Moreover, the principle for determining the parameters of the PID and fuzzy controllers remains unavailable. Previous studies [14 –16] have not yet presented the detailed process for determining membership functions. However, a traditional fuzzy controller design completely depends on an expert or experienced operator to establish a fuzzy rule database [17, 18]. This knowledge is generally difficult to obtain, and achieving a specified control performance is a time-consuming adjustment process. Moreover, a fuzzy logic controller needs to adapt easily to significant changes in system parameters. Ideally, system parameters are selected reasonably instead of depending solely on the subjective experience of a designer. Similar problems occur in deriving the three key parameters of a PID controller [15]. Therefore, optimal vehicle performance is essentially achieved by adapting the parameters K_Pj, K_Ij, and K_Dj of a PID controller and the scaling factors η_1i and η_2i, gain values G_Fi, and membership function (determined by α₁, α₂, α_e1, α_e2) of a fuzzy controller.

Considering a hybrid intelligent system that involves a combination of at least two intelligent technologies, for example, fuzzy logic and neural network [19], is a growing trend. In [19, 20], the learning ability of a neural network was used to tune the parameters of the membership function of fuzzy inference systems. In [21], the adaptability of the combined fuzzy PID model that adopts a GA was briefly introduced. The GA approach has received increasing attention because of its advantages over conventional optimisation [22 –24], which make it a powerful technique for self-tuning parameters of hybrid active suspension controllers. In the current study, the GA method is applied to tune the parameters of a combined controller for effective active suspensions during an actual driving cycle (Figure 6).

Figure 6:

GA-based self-learning of fuzzy PID control parameters.

A GA is not required to process each moment during online parameter tuning because of the following reasons.

If the self-learning process is running at all times, then the required high CPU performance results in high costs.

A membership function depends on the statistical dynamic properties of a vehicle that is travelling on a section of a road.
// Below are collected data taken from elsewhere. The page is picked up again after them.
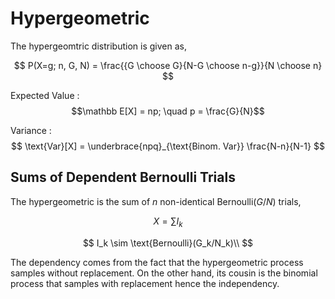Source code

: #  Hypergeometric

The hypergeomtric distribution is given as,

$$
P(X=g; n, G, N) = \frac{{G \choose G}{N-G \choose n-g}}{N \choose n}
$$

Expected Value
: $$\mathbb E[X] = np; \quad p = \frac{G}{N}$$

Variance
: $$ \text{Var}[X] = \underbrace{npq}_{\text{Binom. Var}} \frac{N-n}{N-1} $$

## Sums of Dependent Bernoulli Trials
The hypergeometric is the sum of $n$ non-identical $\text{Bernoulli}(G/N)$ trials,

$$
X = \sum I_k
$$

$$
I_k \sim \text{Bernoulli}(G_k/N_k)\\
$$

The dependency comes from the fact that the hypergeometric process samples without replacement. On the other hand, its cousin is the binomial process that samples with replacement hence the independency.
The unsatisfactory performance of a control system at one point does not indicate imperfect controller efficiency throughout relative sections of the road.

Control precision for the next moment cannot be guaranteed even when optimal controller parameters are updated in real time because of the uncertainty of road inputs.

In practice, a GA-based self-learning process is only initiated when the defined performance index of vehicle dynamics exceeds a threshold for a certain period (called debounce time in this paper). As shown in Figure 6, the control performance monitor module is described as follows:

PE = ω_{z} (\sqrt{\frac{1}{T_{E}} \int_{0}^{T_{E}} |{\ddot{z}}_{b}| d t} + \sqrt{\frac{1}{T_{E}} \int_{0}^{T_{E}} |{\overset{⃛}{z}}_{b}| d t}) + ω_{θ} (\sqrt{\frac{1}{T_{E}} \int_{0}^{T_{E}} |\dot{θ}| d t} + \sqrt{\frac{1}{T_{E}} \int_{0}^{T_{E}} |\ddot{θ}| d t}),

(14)

where PE is the comprehensive index of the control systems, ${\overset{⃛}{z}}_{b}$ is the third derivative of body displacement, ω_z and ω_θ are the weighting factors for different parts of the formula, and T_E is the time duration of the performance evaluation.

In this study, the optimised parameters comprise 38 variables, including the PID controller, scaling factors, gain values, weighting factors, and membership function elements determined by the fuzzy controller. If a vehicle is assumed to travel in a straight line (as in most cases) and the control system aims to minimise vertical and pitch accelerations of the vehicle body, then the left and right fuzzy controller parameters are regarded as the same. Equation (8) is transformed as follows:

\begin{matrix} β_{1 i} = ρ_{1 j} + ϑ_{1 i} z_{i}, \\ β_{2 i} = ρ_{2 j} \dot{θ} + ϑ_{2 i} {\dot{z}}_{i}, \end{matrix}

(15)

where i ∈ [1,2, 3,4], j ∈ [f, r],

\begin{matrix} ρ_{1 j} = \frac{κ_{1 j}}{η_{11}} = \frac{κ_{1 j}}{η_{12}}, \\ ρ_{2 j} = \frac{κ_{2 j}}{η_{21}} = \frac{κ_{2 j}}{η_{22}} . \end{matrix}

(16)

Therefore, the optimised parameters are reduced to 20 variables and the optimisation process is accelerated.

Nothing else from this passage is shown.